Abstract

Duplex Doppler sonography of the cavernosal arteries of the penis with intracavernous injection (ICI) of vasoactive agents has been widely used to evaluate arterial insufficiency in impotence. Our goal was to assess the potential value of peak systolic velocity (PSV) measurements on the flaccid penis in the diagnosis of arteriogenic impotence. Forty-four men underwent duplex Doppler sonography with PSV measurements before and after ICI of prostaglandin E(1). Three different cutoff values for lowest normal PSV before injection-5 cm/second, 10 cm/second, and 15 cm/second-were tested. Thirteen patients had arteriogenic insufficiency based on post-ICI duplex sonography and clinical response. Results for our different cutoff PSV values of 5 cm/second, 10 cm/second, and 15 cm/second in diagnosing arteriogenic impotence were, respectively: sensitivity 29%, 96%, and 100%; specificity 100%, 92%, and 23%; negative predictive value 80%, 92%, and 100%; positive predictive value 100%, 81%, and 41%; and overall accuracy 79%, 93%, and 44%. In the flaccid state, there was a significant difference in mean PSV between the "normal" group (12.6 +/- 0.9 cm/second) and the arteriogenic impotence group (7.7 +/- 1.1 cm/second).

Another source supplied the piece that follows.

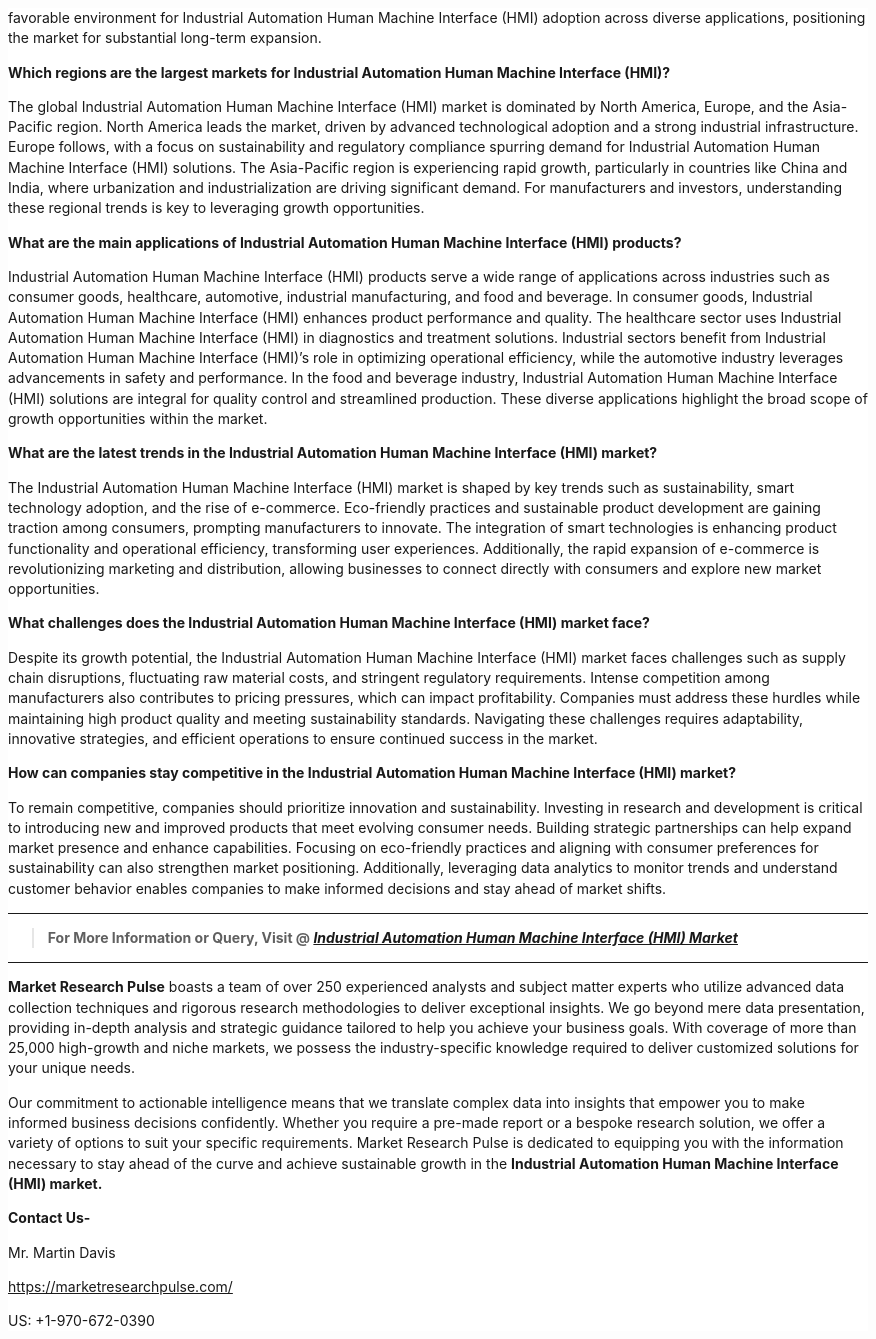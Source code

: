 favorable environment for Industrial Automation Human Machine Interface (HMI) adoption across diverse applications, positioning the market for substantial long-term expansion.</p><p><strong>Which regions are the largest markets for Industrial Automation Human Machine Interface (HMI)?</strong></p><p>The global Industrial Automation Human Machine Interface (HMI) market is dominated by North America, Europe, and the Asia-Pacific region. North America leads the market, driven by advanced technological adoption and a strong industrial infrastructure. Europe follows, with a focus on sustainability and regulatory compliance spurring demand for Industrial Automation Human Machine Interface (HMI) solutions. The Asia-Pacific region is experiencing rapid growth, particularly in countries like China and India, where urbanization and industrialization are driving significant demand. For manufacturers and investors, understanding these regional trends is key to leveraging growth opportunities.</p><p><strong>What are the main applications of Industrial Automation Human Machine Interface (HMI) products?</strong></p><p>Industrial Automation Human Machine Interface (HMI) products serve a wide range of applications across industries such as consumer goods, healthcare, automotive, industrial manufacturing, and food and beverage. In consumer goods, Industrial Automation Human Machine Interface (HMI) enhances product performance and quality. The healthcare sector uses Industrial Automation Human Machine Interface (HMI) in diagnostics and treatment solutions. Industrial sectors benefit from Industrial Automation Human Machine Interface (HMI)&rsquo;s role in optimizing operational efficiency, while the automotive industry leverages advancements in safety and performance. In the food and beverage industry, Industrial Automation Human Machine Interface (HMI) solutions are integral for quality control and streamlined production. These diverse applications highlight the broad scope of growth opportunities within the market.</p><p><strong>What are the latest trends in the Industrial Automation Human Machine Interface (HMI) market?</strong></p><p>The Industrial Automation Human Machine Interface (HMI) market is shaped by key trends such as sustainability, smart technology adoption, and the rise of e-commerce. Eco-friendly practices and sustainable product development are gaining traction among consumers, prompting manufacturers to innovate. The integration of smart technologies is enhancing product functionality and operational efficiency, transforming user experiences. Additionally, the rapid expansion of e-commerce is revolutionizing marketing and distribution, allowing businesses to connect directly with consumers and explore new market opportunities.</p><p><strong>What challenges does the Industrial Automation Human Machine Interface (HMI) market face?</strong></p><p>Despite its growth potential, the Industrial Automation Human Machine Interface (HMI) market faces challenges such as supply chain disruptions, fluctuating raw material costs, and stringent regulatory requirements. Intense competition among manufacturers also contributes to pricing pressures, which can impact profitability. Companies must address these hurdles while maintaining high product quality and meeting sustainability standards. Navigating these challenges requires adaptability, innovative strategies, and efficient operations to ensure continued success in the market.</p><p><strong>How can companies stay competitive in the Industrial Automation Human Machine Interface (HMI) market?</strong></p><p>To remain competitive, companies should prioritize innovation and sustainability. Investing in research and development is critical to introducing new and improved products that meet evolving consumer needs. Building strategic partnerships can help expand market presence and enhance capabilities. Focusing on eco-friendly practices and aligning with consumer preferences for sustainability can also strengthen market positioning. Additionally, leveraging data analytics to monitor trends and understand customer behavior enables companies to make informed decisions and stay ahead of market shifts.</p><hr /><blockquote><p><strong>For More Information or Query, Visit @&nbsp;<em><a href="https://marketresearchpulse.com/report/31166/industrial-automation-human-machine-interface-hmi-market?utm_source=Linkedin&utm_medium=020">Industrial Automation Human Machine Interface (HMI) Market</a></em></strong></p></blockquote><hr /><p><strong>Market Research Pulse</strong> boasts a team of over 250 experienced analysts and subject matter experts who utilize advanced data collection techniques and rigorous research methodologies to deliver exceptional insights. We go beyond mere data presentation, providing in-depth analysis and strategic guidance tailored to help you achieve your business goals. With coverage of more than 25,000 high-growth and niche markets, we possess the industry-specific knowledge required to deliver customized solutions for your unique needs.</p><p>Our commitment to actionable intelligence means that we translate complex data into insights that empower you to make informed business decisions confidently. Whether you require a pre-made report or a bespoke research solution, we offer a variety of options to suit your specific requirements. Market Research Pulse is dedicated to equipping you with the information necessary to stay ahead of the curve and achieve sustainable growth in the <strong>Industrial Automation Human Machine Interface (HMI) market.</strong></p><p><strong>Contact Us-</strong></p><p>Mr. Martin Davis</p><p>https://marketresearchpulse.com/</p><p>US: +1-970-672-0390</p>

Twenty-nine patients with a bilateral PSV of 10 cm/second or less before ICI had a normal clinical response. A cutoff PSV value of 10 cm/second in the flaccid state had the best accuracy in predicting arterial insufficiency. Duplex Doppler sonography is proposed as the initial test to evaluate the penile arterial supply and to determine whether patients are good candidates for therapy with ICI.